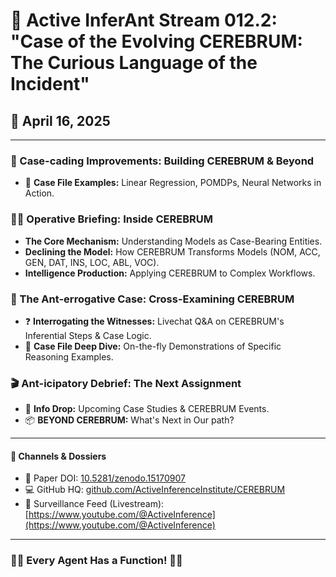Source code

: # 🧠 Active InferAnt Stream 012.2: "Case of the Evolving CEREBRUM: The Curious Language of the Incident"

## 📆 April 16, 2025

----

### 📝 Case-cading Improvements: Building CEREBRUM & Beyond
- 📁 **Case File Examples:** Linear Regression, POMDPs, Neural Networks in Action.

### 🕵️‍♂️ Operative Briefing: Inside CEREBRUM
- **The Core Mechanism:** Understanding Models as Case-Bearing Entities.
- **Declining the Model:** How CEREBRUM Transforms Models (NOM, ACC, GEN, DAT, INS, LOC, ABL, VOC).
- **Intelligence Production:** Applying CEREBRUM to Complex Workflows.

### 🧪 The Ant-errogative Case: Cross-Examining CEREBRUM
- ❓ **Interrogating the Witnesses:** Livechat Q&A on CEREBRUM's Inferential Steps & Case Logic.
- 🔦 **Case File Deep Dive:** On-the-fly Demonstrations of Specific Reasoning Examples.

### 🎬 Ant-icipatory Debrief: The Next Assignment
- 📣 **Info Drop:** Upcoming Case Studies & CEREBRUM Events.
- 📦 **BEYOND CEREBRUM:** What's Next in Our path?

---

#### 🔗 Channels & Dossiers
- 📑 Paper DOI: [10.5281/zenodo.15170907](https://zenodo.org/records/15216751)
- 💻 GitHub HQ: [github.com/ActiveInferenceInstitute/CEREBRUM](https://github.com/ActiveInferenceInstitute/CEREBRUM)
- 🎥 Surveillance Feed (Livestream): [https://www.youtube.com/@ActiveInference](https://www.youtube.com/@ActiveInference)

---

### 🐜🐜 Every Agent Has a Function! 🐜🐜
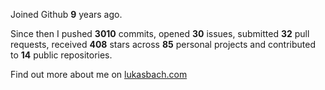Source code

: Joined Github **9** years ago.

Since then I pushed **3010** commits, opened **30** issues, submitted **32** pull requests, received **408** stars across **85** personal projects and contributed to **14** public repositories.

Find out more about me on [lukasbach.com](https://lukasbach.com)
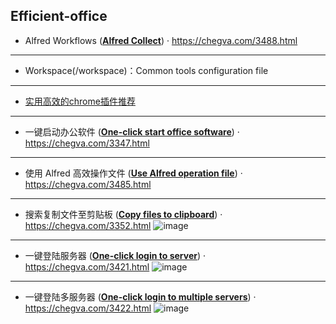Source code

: ## Efficient-office

- Alfred Workflows ([**Alfred Collect**](/Alfred-Workflows)) · https://chegva.com/3488.html
---
- Workspace(/workspace)：Common tools configuration file
---
- [实用高效的chrome插件推荐](/workspace/实用高效的chrome插件推荐.md)
---
- 一键启动办公软件 ([**One-click start office software**](/one-click-start-software)) · https://chegva.com/3347.html 
---
- 使用 Alfred 高效操作文件 ([**Use Alfred operation file**](/file-operation)) · https://chegva.com/3485.html
---
- 搜索复制文件至剪贴板 ([**Copy files to clipboard**](/copy-files-to-clipboard)) · https://chegva.com/3352.html
![image](https://github.com/anzhihe/Efficient-office/blob/master/copy-files-to-clipboard/File-Copy-demo.gif)
---
- 一键登陆服务器 ([**One-click login to server**](/one-click-login-server)) · https://chegva.com/3421.html
![image](https://github.com/anzhihe/Efficient-office/blob/master/one-click-login-server/Alfred-Server-demo.gif)
---
- 一键登陆多服务器 ([**One-click login to multiple servers**](/login-multiple-servers)) · https://chegva.com/3422.html
![image](https://github.com/anzhihe/Efficient-office/blob/master/login-multiple-servers/Login-Multiple-Servers.gif)
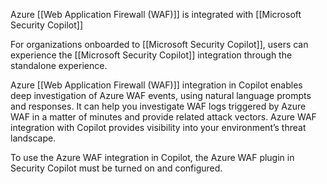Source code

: Azure [[Web Application Firewall (WAF)]] is integrated with [[Microsoft Security Copilot]]

For organizations onboarded to [[Microsoft Security Copilot]], users can experience the [[Microsoft Security Copilot]] integration through the standalone experience.

Azure [[Web Application Firewall (WAF)]] integration in Copilot enables deep investigation of Azure WAF events, using natural language prompts and responses. It can help you investigate WAF logs triggered by Azure WAF in a matter of minutes and provide related attack vectors. Azure WAF integration with Copilot provides visibility into your environment’s threat landscape.

To use the Azure WAF integration in Copilot, the Azure WAF plugin in Security Copilot must be turned on and configured.
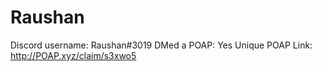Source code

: # Raushan

Discord username: Raushan#3019
DMed a POAP: Yes
Unique POAP Link: http://POAP.xyz/claim/s3xwo5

### TASK BRIEF
Write out exactly the lines that run from the top of the listing above to the line containing "### 🕵️‍♂️ Operative Briefing: Inside CEREBRUM", both ends included. Omit every picture.

### WRITTEN ANSWER
Source code

: # 🧠 Active InferAnt Stream 012.2: "Case of the Evolving CEREBRUM: The Curious Language of the Incident"

## 📆 April 16, 2025

----

### 📝 Case-cading Improvements: Building CEREBRUM & Beyond
- 📁 **Case File Examples:** Linear Regression, POMDPs, Neural Networks in Action.

### 🕵️‍♂️ Operative Briefing: Inside CEREBRUM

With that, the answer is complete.